John Oliver wades into Trump's thoroughly un-drained swamp on Last Week Tonight
One of the unique benefits of John Oliver’s Last Week Tonight approach to the late-night political comedy scene is his willingness and ability to pick a single, illustrative issue and descend into it, all the way to the murky bottom. Sure, any old person with eyes, a social media presence, and a functioning central nervous system can point out how Donald Trump’s oft-shouted campaign slogan “drain the swamp” is verifiable, rabble-rousing, meaningless bullshit. (A fact that Oliver shows Trump himself admitting to a rally full of head nodding rubes, seemingly unconcerned that Trump was nakedly admitting the phrase was just empty, road-tested rhetoric.) But, on Sunday’s show, Oliver put on his scuba suit and shone his high-powered comedy flashlight into the teeming, industry-polluted waters to show just how much bullshit is actually in there.
Starting out with the easy stuff, Oliver bagan by listing off the swamp creatures Trump has let loose in the vital and delicate governmental ecosystem of industry regulation. You know, like the Wall Street insiders in charge of regulating the financial sector (former Goldman Sachs executives Steve Mnuchin, Gary Cohn, and “what get when Wallace Shawn is not stored at the proper temperature,” Commerce Secretary Wilbur Ross). Or acting head of the Consumer Financial Protection Bureau Nick Mulvaney, whose congressional career saw him receive massive financial support from the predatory payday loan (shark) industry, and who has—in a stunning twist not at all reeking of swamp sludge—been working with that industry to gut consumer protections for borrowers. There’s former coal industry lobbyist Andrew Wheeler, currently the head of the fucking Environmental Protection Agency, whose job it is to curb the strip-mining, water-table-despoiling antics of the coal industry, among others. As Oliver puts it, Trump’s idea of swamp-drainage has involved a “laughable number of wealthy businessmen presiding over policies
that could directly benefit themselves and their former employers.”
But, since Oliver isn’t just here to point fingers, but to delve deeper into why those pointed at are complete nightmares for the nation, he continued by showing how Trump’s swamp topping-up has potentially disastrous real-world consequences.
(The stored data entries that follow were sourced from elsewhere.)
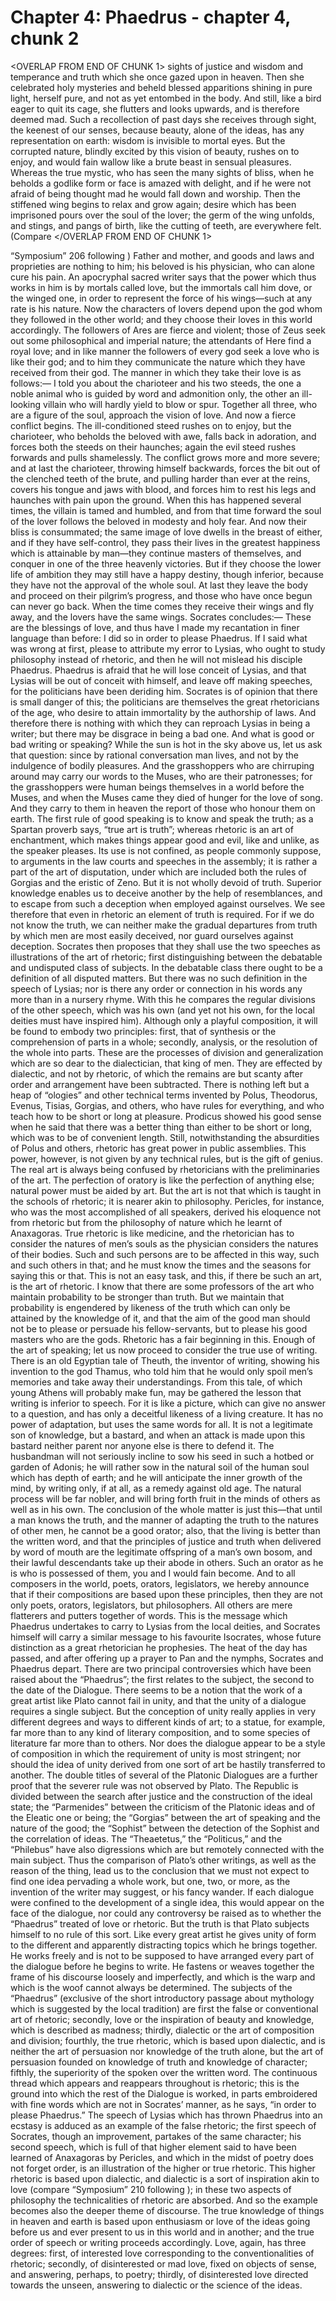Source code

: # Chapter 4: Phaedrus - chapter 4, chunk 2

<OVERLAP FROM END OF CHUNK 1>
sights of justice and wisdom and temperance and truth which she once gazed upon in heaven. Then she celebrated holy mysteries and beheld blessed apparitions shining in pure light, herself pure, and not as yet entombed in the body. And still, like a bird eager to quit its cage, she flutters and looks upwards, and is therefore deemed mad. Such a recollection of past days she receives through sight, the keenest of our senses, because beauty, alone of the ideas, has any representation on earth: wisdom is invisible to mortal eyes. But the corrupted nature, blindly excited by this vision of beauty, rushes on to enjoy, and would fain wallow like a brute beast in sensual pleasures. Whereas the true mystic, who has seen the many sights of bliss, when he beholds a godlike form or face is amazed with delight, and if he were not afraid of being thought mad he would fall down and worship. Then the stiffened wing begins to relax and grow again; desire which has been imprisoned pours over the soul of the lover; the germ of the wing unfolds, and stings, and pangs of birth, like the cutting of teeth, are everywhere felt. (Compare
</OVERLAP FROM END OF CHUNK 1>

“Symposium” 206 following ) Father and mother, and goods and laws and proprieties are nothing to him; his beloved is his physician, who can alone cure his pain. An apocryphal sacred writer says that the power which thus works in him is by mortals called love, but the immortals call him dove, or the winged one, in order to represent the force of his wings⁠—such at any rate is his nature. Now the characters of lovers depend upon the god whom they followed in the other world; and they choose their loves in this world accordingly. The followers of Ares are fierce and violent; those of Zeus seek out some philosophical and imperial nature; the attendants of Here find a royal love; and in like manner the followers of every god seek a love who is like their god; and to him they communicate the nature which they have received from their god. The manner in which they take their love is as follows:⁠— I told you about the charioteer and his two steeds, the one a noble animal who is guided by word and admonition only, the other an ill-looking villain who will hardly yield to blow or spur. Together all three, who are a figure of the soul, approach the vision of love. And now a fierce conflict begins. The ill-conditioned steed rushes on to enjoy, but the charioteer, who beholds the beloved with awe, falls back in adoration, and forces both the steeds on their haunches; again the evil steed rushes forwards and pulls shamelessly. The conflict grows more and more severe; and at last the charioteer, throwing himself backwards, forces the bit out of the clenched teeth of the brute, and pulling harder than ever at the reins, covers his tongue and jaws with blood, and forces him to rest his legs and haunches with pain upon the ground. When this has happened several times, the villain is tamed and humbled, and from that time forward the soul of the lover follows the beloved in modesty and holy fear. And now their bliss is consummated; the same image of love dwells in the breast of either, and if they have self-control, they pass their lives in the greatest happiness which is attainable by man⁠—they continue masters of themselves, and conquer in one of the three heavenly victories. But if they choose the lower life of ambition they may still have a happy destiny, though inferior, because they have not the approval of the whole soul. At last they leave the body and proceed on their pilgrim’s progress, and those who have once begun can never go back. When the time comes they receive their wings and fly away, and the lovers have the same wings. Socrates concludes:⁠— These are the blessings of love, and thus have I made my recantation in finer language than before: I did so in order to please Phaedrus. If I said what was wrong at first, please to attribute my error to Lysias, who ought to study philosophy instead of rhetoric, and then he will not mislead his disciple Phaedrus. Phaedrus is afraid that he will lose conceit of Lysias, and that Lysias will be out of conceit with himself, and leave off making speeches, for the politicians have been deriding him. Socrates is of opinion that there is small danger of this; the politicians are themselves the great rhetoricians of the age, who desire to attain immortality by the authorship of laws. And therefore there is nothing with which they can reproach Lysias in being a writer; but there may be disgrace in being a bad one. And what is good or bad writing or speaking? While the sun is hot in the sky above us, let us ask that question: since by rational conversation man lives, and not by the indulgence of bodily pleasures. And the grasshoppers who are chirruping around may carry our words to the Muses, who are their patronesses; for the grasshoppers were human beings themselves in a world before the Muses, and when the Muses came they died of hunger for the love of song. And they carry to them in heaven the report of those who honour them on earth. The first rule of good speaking is to know and speak the truth; as a Spartan proverb says, “true art is truth”; whereas rhetoric is an art of enchantment, which makes things appear good and evil, like and unlike, as the speaker pleases. Its use is not confined, as people commonly suppose, to arguments in the law courts and speeches in the assembly; it is rather a part of the art of disputation, under which are included both the rules of Gorgias and the eristic of Zeno. But it is not wholly devoid of truth. Superior knowledge enables us to deceive another by the help of resemblances, and to escape from such a deception when employed against ourselves. We see therefore that even in rhetoric an element of truth is required. For if we do not know the truth, we can neither make the gradual departures from truth by which men are most easily deceived, nor guard ourselves against deception. Socrates then proposes that they shall use the two speeches as illustrations of the art of rhetoric; first distinguishing between the debatable and undisputed class of subjects. In the debatable class there ought to be a definition of all disputed matters. But there was no such definition in the speech of Lysias; nor is there any order or connection in his words any more than in a nursery rhyme. With this he compares the regular divisions of the other speech, which was his own (and yet not his own, for the local deities must have inspired him). Although only a playful composition, it will be found to embody two principles: first, that of synthesis or the comprehension of parts in a whole; secondly, analysis, or the resolution of the whole into parts. These are the processes of division and generalization which are so dear to the dialectician, that king of men. They are effected by dialectic, and not by rhetoric, of which the remains are but scanty after order and arrangement have been subtracted. There is nothing left but a heap of “ologies” and other technical terms invented by Polus, Theodorus, Evenus, Tisias, Gorgias, and others, who have rules for everything, and who teach how to be short or long at pleasure. Prodicus showed his good sense when he said that there was a better thing than either to be short or long, which was to be of convenient length. Still, notwithstanding the absurdities of Polus and others, rhetoric has great power in public assemblies. This power, however, is not given by any technical rules, but is the gift of genius. The real art is always being confused by rhetoricians with the preliminaries of the art. The perfection of oratory is like the perfection of anything else; natural power must be aided by art. But the art is not that which is taught in the schools of rhetoric; it is nearer akin to philosophy. Pericles, for instance, who was the most accomplished of all speakers, derived his eloquence not from rhetoric but from the philosophy of nature which he learnt of Anaxagoras. True rhetoric is like medicine, and the rhetorician has to consider the natures of men’s souls as the physician considers the natures of their bodies. Such and such persons are to be affected in this way, such and such others in that; and he must know the times and the seasons for saying this or that. This is not an easy task, and this, if there be such an art, is the art of rhetoric. I know that there are some professors of the art who maintain probability to be stronger than truth. But we maintain that probability is engendered by likeness of the truth which can only be attained by the knowledge of it, and that the aim of the good man should not be to please or persuade his fellow-servants, but to please his good masters who are the gods. Rhetoric has a fair beginning in this. Enough of the art of speaking; let us now proceed to consider the true use of writing. There is an old Egyptian tale of Theuth, the inventor of writing, showing his invention to the god Thamus, who told him that he would only spoil men’s memories and take away their understandings. From this tale, of which young Athens will probably make fun, may be gathered the lesson that writing is inferior to speech. For it is like a picture, which can give no answer to a question, and has only a deceitful likeness of a living creature. It has no power of adaptation, but uses the same words for all. It is not a legitimate son of knowledge, but a bastard, and when an attack is made upon this bastard neither parent nor anyone else is there to defend it. The husbandman will not seriously incline to sow his seed in such a hotbed or garden of Adonis; he will rather sow in the natural soil of the human soul which has depth of earth; and he will anticipate the inner growth of the mind, by writing only, if at all, as a remedy against old age. The natural process will be far nobler, and will bring forth fruit in the minds of others as well as in his own. The conclusion of the whole matter is just this⁠—that until a man knows the truth, and the manner of adapting the truth to the natures of other men, he cannot be a good orator; also, that the living is better than the written word, and that the principles of justice and truth when delivered by word of mouth are the legitimate offspring of a man’s own bosom, and their lawful descendants take up their abode in others. Such an orator as he is who is possessed of them, you and I would fain become. And to all composers in the world, poets, orators, legislators, we hereby announce that if their compositions are based upon these principles, then they are not only poets, orators, legislators, but philosophers. All others are mere flatterers and putters together of words. This is the message which Phaedrus undertakes to carry to Lysias from the local deities, and Socrates himself will carry a similar message to his favourite Isocrates, whose future distinction as a great rhetorician he prophesies. The heat of the day has passed, and after offering up a prayer to Pan and the nymphs, Socrates and Phaedrus depart. There are two principal controversies which have been raised about the “Phaedrus”; the first relates to the subject, the second to the date of the Dialogue. There seems to be a notion that the work of a great artist like Plato cannot fail in unity, and that the unity of a dialogue requires a single subject. But the conception of unity really applies in very different degrees and ways to different kinds of art; to a statue, for example, far more than to any kind of literary composition, and to some species of literature far more than to others. Nor does the dialogue appear to be a style of composition in which the requirement of unity is most stringent; nor should the idea of unity derived from one sort of art be hastily transferred to another. The double titles of several of the Platonic Dialogues are a further proof that the severer rule was not observed by Plato. The Republic is divided between the search after justice and the construction of the ideal state; the “Parmenides” between the criticism of the Platonic ideas and of the Eleatic one or being; the “Gorgias” between the art of speaking and the nature of the good; the “Sophist” between the detection of the Sophist and the correlation of ideas. The “Theaetetus,” the “Politicus,” and the “Philebus” have also digressions which are but remotely connected with the main subject. Thus the comparison of Plato’s other writings, as well as the reason of the thing, lead us to the conclusion that we must not expect to find one idea pervading a whole work, but one, two, or more, as the invention of the writer may suggest, or his fancy wander. If each dialogue were confined to the development of a single idea, this would appear on the face of the dialogue, nor could any controversy be raised as to whether the “Phaedrus” treated of love or rhetoric. But the truth is that Plato subjects himself to no rule of this sort. Like every great artist he gives unity of form to the different and apparently distracting topics which he brings together. He works freely and is not to be supposed to have arranged every part of the dialogue before he begins to write. He fastens or weaves together the frame of his discourse loosely and imperfectly, and which is the warp and which is the woof cannot always be determined. The subjects of the “Phaedrus” (exclusive of the short introductory passage about mythology which is suggested by the local tradition) are first the false or conventional art of rhetoric; secondly, love or the inspiration of beauty and knowledge, which is described as madness; thirdly, dialectic or the art of composition and division; fourthly, the true rhetoric, which is based upon dialectic, and is neither the art of persuasion nor knowledge of the truth alone, but the art of persuasion founded on knowledge of truth and knowledge of character; fifthly, the superiority of the spoken over the written word. The continuous thread which appears and reappears throughout is rhetoric; this is the ground into which the rest of the Dialogue is worked, in parts embroidered with fine words which are not in Socrates’ manner, as he says, “in order to please Phaedrus.” The speech of Lysias which has thrown Phaedrus into an ecstasy is adduced as an example of the false rhetoric; the first speech of Socrates, though an improvement, partakes of the same character; his second speech, which is full of that higher element said to have been learned of Anaxagoras by Pericles, and which in the midst of poetry does not forget order, is an illustration of the higher or true rhetoric. This higher rhetoric is based upon dialectic, and dialectic is a sort of inspiration akin to love (compare “Symposium” 210 following ); in these two aspects of philosophy the technicalities of rhetoric are absorbed. And so the example becomes also the deeper theme of discourse. The true knowledge of things in heaven and earth is based upon enthusiasm or love of the ideas going before us and ever present to us in this world and in another; and the true order of speech or writing proceeds accordingly. Love, again, has three degrees: first, of interested love corresponding to the conventionalities of rhetoric; secondly, of disinterested or mad love, fixed on objects of sense, and answering, perhaps, to poetry; thirdly, of disinterested love directed towards the unseen, answering to dialectic or the science of the ideas.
Do you like all your limbs and/or your seafood without the piquant tang of industrial waste and crude oil? Well then don’t look to Scott Angelle, current head of the Bureau of Safety and Environmental Enforcement, who Oliver showed at an oil industry conference giving out his cell phone number to industry executives and urging them to call him directly rather than text him “because text is a public record.” (He’s also shown railing against renewable energy from “the birds and the bees and the flowers and the trees,” even as Oliver pointed out that energy from trees is called wood, and we have understood it’s value for literally decades now.) Oliver went on to note that Angelle’s plan to gut safety regulations on offshore oil rigs looks to save those digits-having oil execs a cool billion dollars or so, a figure Oliver calls “the most shocking ten digit number since 571-585-3730,” the BSEE direct line Angelle so routinely gives out to his energy industry pals. Once more, that’s 571-585-3730. Ask for Swampy.